* _WHAT YOU WILL DO_
Below are the records; give the number of lines in them that include the word "registry", and nothing more.

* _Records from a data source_
BEGIN
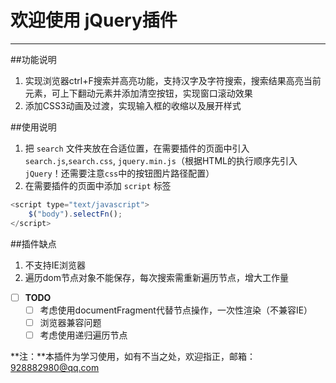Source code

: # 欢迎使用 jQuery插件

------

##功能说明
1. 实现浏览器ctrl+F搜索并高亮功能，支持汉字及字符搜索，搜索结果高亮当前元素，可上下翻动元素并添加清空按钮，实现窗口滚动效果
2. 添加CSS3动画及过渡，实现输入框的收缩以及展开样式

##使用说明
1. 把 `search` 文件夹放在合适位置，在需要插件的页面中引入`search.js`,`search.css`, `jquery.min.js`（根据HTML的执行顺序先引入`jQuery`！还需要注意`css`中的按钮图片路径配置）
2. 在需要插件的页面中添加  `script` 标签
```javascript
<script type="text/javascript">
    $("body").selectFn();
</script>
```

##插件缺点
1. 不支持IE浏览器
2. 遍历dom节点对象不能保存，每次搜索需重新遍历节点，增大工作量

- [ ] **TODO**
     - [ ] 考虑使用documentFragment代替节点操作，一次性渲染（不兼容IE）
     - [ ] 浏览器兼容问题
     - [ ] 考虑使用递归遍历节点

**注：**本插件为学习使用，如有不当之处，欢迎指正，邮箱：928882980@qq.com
END
BEGIN
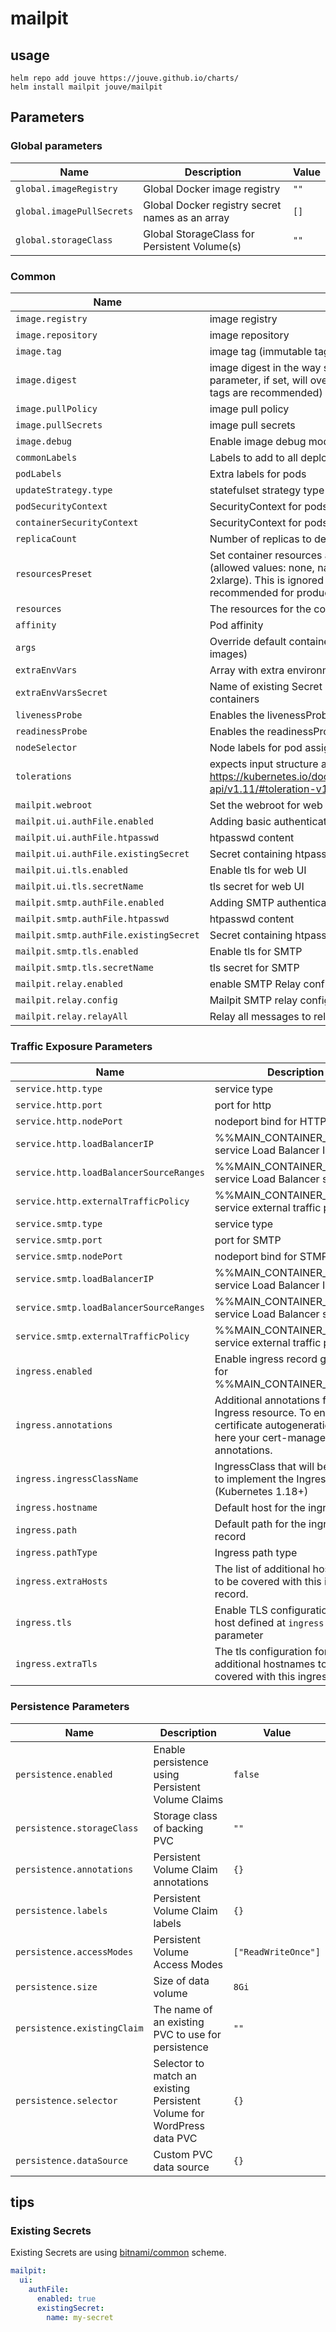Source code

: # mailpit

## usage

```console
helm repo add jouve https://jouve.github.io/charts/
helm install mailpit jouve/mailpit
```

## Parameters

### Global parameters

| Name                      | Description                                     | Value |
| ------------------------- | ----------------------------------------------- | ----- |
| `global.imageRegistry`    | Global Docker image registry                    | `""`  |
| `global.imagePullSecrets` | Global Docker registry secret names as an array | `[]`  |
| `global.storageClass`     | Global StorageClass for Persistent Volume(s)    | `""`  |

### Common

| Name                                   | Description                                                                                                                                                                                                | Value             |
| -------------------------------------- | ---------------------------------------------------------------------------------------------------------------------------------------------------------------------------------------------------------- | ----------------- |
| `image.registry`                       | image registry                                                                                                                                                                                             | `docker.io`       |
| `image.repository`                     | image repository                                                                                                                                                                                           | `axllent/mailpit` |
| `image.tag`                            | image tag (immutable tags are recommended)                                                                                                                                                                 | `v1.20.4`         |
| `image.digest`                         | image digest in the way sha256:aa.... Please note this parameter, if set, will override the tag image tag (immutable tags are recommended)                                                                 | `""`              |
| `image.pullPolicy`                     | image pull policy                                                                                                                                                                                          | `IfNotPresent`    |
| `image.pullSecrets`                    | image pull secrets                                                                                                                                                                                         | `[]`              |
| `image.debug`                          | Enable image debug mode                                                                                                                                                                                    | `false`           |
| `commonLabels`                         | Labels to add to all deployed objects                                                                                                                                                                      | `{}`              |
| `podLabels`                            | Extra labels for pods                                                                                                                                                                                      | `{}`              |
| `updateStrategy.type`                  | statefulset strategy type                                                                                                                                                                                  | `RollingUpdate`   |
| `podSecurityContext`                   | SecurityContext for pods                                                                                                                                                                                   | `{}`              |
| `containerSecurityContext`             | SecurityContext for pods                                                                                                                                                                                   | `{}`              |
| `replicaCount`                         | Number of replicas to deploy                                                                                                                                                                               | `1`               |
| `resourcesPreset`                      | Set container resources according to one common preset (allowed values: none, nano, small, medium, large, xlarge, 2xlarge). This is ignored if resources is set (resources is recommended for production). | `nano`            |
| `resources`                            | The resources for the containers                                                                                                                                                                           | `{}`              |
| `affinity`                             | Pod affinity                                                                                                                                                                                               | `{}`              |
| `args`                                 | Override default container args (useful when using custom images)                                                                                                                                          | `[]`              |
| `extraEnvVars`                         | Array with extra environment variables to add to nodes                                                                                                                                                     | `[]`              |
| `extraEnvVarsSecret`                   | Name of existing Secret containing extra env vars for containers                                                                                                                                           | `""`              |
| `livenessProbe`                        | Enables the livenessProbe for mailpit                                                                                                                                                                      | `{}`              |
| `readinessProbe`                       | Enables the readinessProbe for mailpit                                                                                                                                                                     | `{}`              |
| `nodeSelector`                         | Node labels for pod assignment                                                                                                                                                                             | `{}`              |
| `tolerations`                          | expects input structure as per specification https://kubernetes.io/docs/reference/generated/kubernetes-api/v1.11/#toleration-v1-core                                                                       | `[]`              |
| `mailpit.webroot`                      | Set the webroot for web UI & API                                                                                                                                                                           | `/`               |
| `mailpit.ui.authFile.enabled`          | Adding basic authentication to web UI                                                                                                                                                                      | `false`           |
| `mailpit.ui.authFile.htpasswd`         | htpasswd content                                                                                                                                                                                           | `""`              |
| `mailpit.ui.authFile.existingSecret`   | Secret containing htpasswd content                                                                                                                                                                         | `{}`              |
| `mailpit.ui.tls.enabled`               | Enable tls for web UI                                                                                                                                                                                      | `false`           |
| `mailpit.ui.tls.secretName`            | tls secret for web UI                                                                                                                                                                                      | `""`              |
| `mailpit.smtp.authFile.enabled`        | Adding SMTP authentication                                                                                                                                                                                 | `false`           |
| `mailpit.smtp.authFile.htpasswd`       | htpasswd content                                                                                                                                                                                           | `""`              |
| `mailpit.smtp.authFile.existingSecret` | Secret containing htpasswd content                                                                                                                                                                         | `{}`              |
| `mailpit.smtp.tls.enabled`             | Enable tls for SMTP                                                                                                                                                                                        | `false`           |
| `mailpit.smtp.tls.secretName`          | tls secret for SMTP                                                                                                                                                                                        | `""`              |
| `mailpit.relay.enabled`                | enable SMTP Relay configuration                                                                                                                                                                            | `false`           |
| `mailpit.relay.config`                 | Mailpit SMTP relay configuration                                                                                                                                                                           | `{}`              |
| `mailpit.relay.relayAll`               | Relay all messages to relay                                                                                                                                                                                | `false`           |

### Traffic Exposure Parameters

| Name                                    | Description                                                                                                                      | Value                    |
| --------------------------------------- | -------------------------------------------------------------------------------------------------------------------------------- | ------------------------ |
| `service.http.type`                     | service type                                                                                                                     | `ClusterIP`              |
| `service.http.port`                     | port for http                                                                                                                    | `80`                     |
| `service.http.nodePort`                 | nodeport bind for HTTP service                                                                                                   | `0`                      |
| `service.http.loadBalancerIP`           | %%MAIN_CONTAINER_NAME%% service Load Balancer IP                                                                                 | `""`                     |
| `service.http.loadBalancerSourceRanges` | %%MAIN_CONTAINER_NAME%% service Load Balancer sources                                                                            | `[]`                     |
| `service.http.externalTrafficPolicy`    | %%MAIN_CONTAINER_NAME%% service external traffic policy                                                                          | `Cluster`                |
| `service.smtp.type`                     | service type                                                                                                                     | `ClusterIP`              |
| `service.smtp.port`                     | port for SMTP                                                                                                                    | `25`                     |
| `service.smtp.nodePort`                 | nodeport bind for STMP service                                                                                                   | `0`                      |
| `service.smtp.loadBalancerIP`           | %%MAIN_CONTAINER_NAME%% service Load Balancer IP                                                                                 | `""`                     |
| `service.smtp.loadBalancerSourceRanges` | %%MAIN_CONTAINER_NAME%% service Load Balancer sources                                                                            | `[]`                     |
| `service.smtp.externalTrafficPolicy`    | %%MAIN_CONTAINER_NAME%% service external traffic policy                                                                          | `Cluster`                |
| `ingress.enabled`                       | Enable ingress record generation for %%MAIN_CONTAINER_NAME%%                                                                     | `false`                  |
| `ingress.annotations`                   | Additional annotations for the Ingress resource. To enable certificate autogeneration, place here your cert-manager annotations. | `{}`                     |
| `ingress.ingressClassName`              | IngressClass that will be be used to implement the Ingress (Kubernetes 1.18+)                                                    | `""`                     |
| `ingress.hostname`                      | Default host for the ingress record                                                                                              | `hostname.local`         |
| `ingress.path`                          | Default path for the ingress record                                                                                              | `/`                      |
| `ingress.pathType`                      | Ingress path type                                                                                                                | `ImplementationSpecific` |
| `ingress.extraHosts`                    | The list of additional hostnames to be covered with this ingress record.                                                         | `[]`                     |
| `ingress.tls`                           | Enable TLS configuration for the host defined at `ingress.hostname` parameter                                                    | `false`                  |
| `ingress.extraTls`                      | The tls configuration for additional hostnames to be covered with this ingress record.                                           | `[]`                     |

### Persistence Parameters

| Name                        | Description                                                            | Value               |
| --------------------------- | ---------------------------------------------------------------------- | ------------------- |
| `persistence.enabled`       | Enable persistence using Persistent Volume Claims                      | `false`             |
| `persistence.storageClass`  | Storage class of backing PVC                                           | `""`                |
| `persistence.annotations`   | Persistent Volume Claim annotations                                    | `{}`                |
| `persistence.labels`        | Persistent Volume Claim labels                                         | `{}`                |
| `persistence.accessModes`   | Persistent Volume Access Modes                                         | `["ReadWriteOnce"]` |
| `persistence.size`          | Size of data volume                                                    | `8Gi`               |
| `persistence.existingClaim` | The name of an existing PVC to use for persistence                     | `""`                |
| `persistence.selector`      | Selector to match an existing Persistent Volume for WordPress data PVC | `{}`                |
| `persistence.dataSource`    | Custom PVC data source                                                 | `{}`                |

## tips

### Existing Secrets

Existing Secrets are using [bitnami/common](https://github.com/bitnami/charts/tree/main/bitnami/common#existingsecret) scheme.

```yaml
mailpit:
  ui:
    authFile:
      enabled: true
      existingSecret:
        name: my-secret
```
END
* _OUTPUT OF THE TASK_
3